Hi All.,
I am new to Spark and I am trying to run LogisticRegression (with SGD)
using MLLib on a beefy single machine with about 128GB RAM. The dataset has
about 80M rows with only 4 features so it barely occupies 2Gb on disk.
I am running the code using all 8 cores with 20G memory using
spark-submit --executor-memory 20G --master local[8] logistic_regression.py
It seems to take about 3.5 hours without caching and over 5 hours with
caching.
What is the recommended use for Spark on a beefy single machine?

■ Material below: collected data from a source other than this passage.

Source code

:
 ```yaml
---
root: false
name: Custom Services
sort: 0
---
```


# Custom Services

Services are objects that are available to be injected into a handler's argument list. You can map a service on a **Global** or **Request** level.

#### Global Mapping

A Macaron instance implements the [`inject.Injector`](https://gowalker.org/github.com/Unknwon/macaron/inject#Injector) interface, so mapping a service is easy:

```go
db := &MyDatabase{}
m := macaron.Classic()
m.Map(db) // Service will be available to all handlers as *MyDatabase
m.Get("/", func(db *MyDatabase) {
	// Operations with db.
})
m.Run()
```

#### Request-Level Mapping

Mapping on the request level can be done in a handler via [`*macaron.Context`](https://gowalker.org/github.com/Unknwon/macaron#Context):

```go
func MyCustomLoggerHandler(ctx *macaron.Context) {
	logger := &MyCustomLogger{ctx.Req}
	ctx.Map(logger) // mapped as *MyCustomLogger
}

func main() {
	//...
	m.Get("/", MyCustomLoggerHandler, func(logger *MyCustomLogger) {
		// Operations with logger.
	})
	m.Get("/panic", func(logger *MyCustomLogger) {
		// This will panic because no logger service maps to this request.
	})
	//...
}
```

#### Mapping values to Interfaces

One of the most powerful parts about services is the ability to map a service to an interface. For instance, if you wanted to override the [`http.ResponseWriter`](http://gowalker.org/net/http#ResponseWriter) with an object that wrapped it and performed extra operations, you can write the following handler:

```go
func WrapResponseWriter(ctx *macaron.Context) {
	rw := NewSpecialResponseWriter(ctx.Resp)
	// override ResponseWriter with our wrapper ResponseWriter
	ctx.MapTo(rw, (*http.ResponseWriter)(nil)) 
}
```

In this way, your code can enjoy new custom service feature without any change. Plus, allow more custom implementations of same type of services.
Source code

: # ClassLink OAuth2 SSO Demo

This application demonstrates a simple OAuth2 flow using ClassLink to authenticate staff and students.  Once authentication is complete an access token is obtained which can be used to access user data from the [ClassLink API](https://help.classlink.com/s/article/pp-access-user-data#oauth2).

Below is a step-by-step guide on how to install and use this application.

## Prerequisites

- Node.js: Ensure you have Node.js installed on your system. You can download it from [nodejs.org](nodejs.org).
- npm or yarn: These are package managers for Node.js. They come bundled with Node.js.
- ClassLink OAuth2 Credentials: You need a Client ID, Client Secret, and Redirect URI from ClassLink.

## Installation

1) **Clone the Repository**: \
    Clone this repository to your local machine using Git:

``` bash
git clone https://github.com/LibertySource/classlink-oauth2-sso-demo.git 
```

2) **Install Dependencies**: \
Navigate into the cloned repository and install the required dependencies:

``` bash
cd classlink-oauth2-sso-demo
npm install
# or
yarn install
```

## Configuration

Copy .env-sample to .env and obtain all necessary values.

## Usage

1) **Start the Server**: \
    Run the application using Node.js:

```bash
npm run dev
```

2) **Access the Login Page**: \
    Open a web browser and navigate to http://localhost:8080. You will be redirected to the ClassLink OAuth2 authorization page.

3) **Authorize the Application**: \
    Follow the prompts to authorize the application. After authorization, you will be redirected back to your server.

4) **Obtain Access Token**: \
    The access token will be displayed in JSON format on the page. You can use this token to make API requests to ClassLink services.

Any suggestions will help!
Regards,
Krishna
Code sample:
---------------------------------------------------------------------------------------------------------------------
# Dataset
d = sys.argv[1]
data = sc.textFile(d)
# Load and parse the data
#
----------------------------------------------------------------------------------------------------------
def parsePoint(line):
values = [float(x) for x in line.split(',')]
return LabeledPoint(values[0], values[1:])
_parsedData = data.map(parsePoint)
parsedData = _parsedData.cache()
results = {}
# Spark
#
----------------------------------------------------------------------------------------------------------
start_time = time.time()
# Build the gl_model
niters = 10
spark_model = LogisticRegressionWithSGD.train(parsedData, iterations=niters)
# Evaluate the gl_model on training data
labelsAndPreds = parsedData.map(lambda p: (p.label,
spark_model.predict(p.features)))
trainErr = labelsAndPreds.filter(lambda (v, p): v != p).count() /
float(parsedData.count())